> Description of the task
Return each entry below without any alteration.

# # # # # # #

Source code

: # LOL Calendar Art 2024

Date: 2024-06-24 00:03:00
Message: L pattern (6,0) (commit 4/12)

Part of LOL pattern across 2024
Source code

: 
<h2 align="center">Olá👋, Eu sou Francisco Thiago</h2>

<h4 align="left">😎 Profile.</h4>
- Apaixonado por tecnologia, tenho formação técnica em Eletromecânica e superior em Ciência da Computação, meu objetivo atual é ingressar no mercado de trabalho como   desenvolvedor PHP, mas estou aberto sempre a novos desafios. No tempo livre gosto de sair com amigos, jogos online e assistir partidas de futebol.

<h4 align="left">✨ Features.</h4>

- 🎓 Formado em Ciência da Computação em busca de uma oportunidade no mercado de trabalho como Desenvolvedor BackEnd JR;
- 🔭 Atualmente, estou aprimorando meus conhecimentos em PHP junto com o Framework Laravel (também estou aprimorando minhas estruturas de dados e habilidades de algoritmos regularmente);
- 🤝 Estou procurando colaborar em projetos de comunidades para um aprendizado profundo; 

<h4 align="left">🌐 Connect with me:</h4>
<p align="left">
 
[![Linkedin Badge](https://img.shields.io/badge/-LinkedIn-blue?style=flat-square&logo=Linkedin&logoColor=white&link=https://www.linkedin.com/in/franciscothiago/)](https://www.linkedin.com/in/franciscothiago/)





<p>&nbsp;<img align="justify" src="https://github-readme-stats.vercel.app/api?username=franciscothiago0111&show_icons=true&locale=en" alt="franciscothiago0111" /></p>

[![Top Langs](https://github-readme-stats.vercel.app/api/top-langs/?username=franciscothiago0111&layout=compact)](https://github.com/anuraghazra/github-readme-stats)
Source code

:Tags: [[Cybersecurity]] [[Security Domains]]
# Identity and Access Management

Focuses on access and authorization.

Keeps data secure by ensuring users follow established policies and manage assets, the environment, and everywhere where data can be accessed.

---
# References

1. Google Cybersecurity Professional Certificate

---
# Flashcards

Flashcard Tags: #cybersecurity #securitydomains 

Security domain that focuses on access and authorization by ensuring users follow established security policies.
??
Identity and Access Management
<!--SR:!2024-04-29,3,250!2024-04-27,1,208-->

# # # # # # #

> Task answer
Source code

: # LOL Calendar Art 2024

Date: 2024-06-24 00:03:00
Message: L pattern (6,0) (commit 4/12)

Part of LOL pattern across 2024
Source code

: 
<h2 align="center">Olá👋, Eu sou Francisco Thiago</h2>

<h4 align="left">😎 Profile.</h4>
- Apaixonado por tecnologia, tenho formação técnica em Eletromecânica e superior em Ciência da Computação, meu objetivo atual é ingressar no mercado de trabalho como   desenvolvedor PHP, mas estou aberto sempre a novos desafios. No tempo livre gosto de sair com amigos, jogos online e assistir partidas de futebol.

<h4 align="left">✨ Features.</h4>

- 🎓 Formado em Ciência da Computação em busca de uma oportunidade no mercado de trabalho como Desenvolvedor BackEnd JR;
- 🔭 Atualmente, estou aprimorando meus conhecimentos em PHP junto com o Framework Laravel (também estou aprimorando minhas estruturas de dados e habilidades de algoritmos regularmente);
- 🤝 Estou procurando colaborar em projetos de comunidades para um aprendizado profundo; 

<h4 align="left">🌐 Connect with me:</h4>
<p align="left">
 
[![Linkedin Badge](https://img.shields.io/badge/-LinkedIn-blue?style=flat-square&logo=Linkedin&logoColor=white&link=https://www.linkedin.com/in/franciscothiago/)](https://www.linkedin.com/in/franciscothiago/)





<p>&nbsp;<img align="justify" src="https://github-readme-stats.vercel.app/api?username=franciscothiago0111&show_icons=true&locale=en" alt="franciscothiago0111" /></p>

[![Top Langs](https://github-readme-stats.vercel.app/api/top-langs/?username=franciscothiago0111&layout=compact)](https://github.com/anuraghazra/github-readme-stats)
Source code

:Tags: [[Cybersecurity]] [[Security Domains]]
# Identity and Access Management

Focuses on access and authorization.

Keeps data secure by ensuring users follow established policies and manage assets, the environment, and everywhere where data can be accessed.

---
# References

1. Google Cybersecurity Professional Certificate

---
# Flashcards

Flashcard Tags: #cybersecurity #securitydomains 

Security domain that focuses on access and authorization by ensuring users follow established security policies.
??
Identity and Access Management
<!--SR:!2024-04-29,3,250!2024-04-27,1,208-->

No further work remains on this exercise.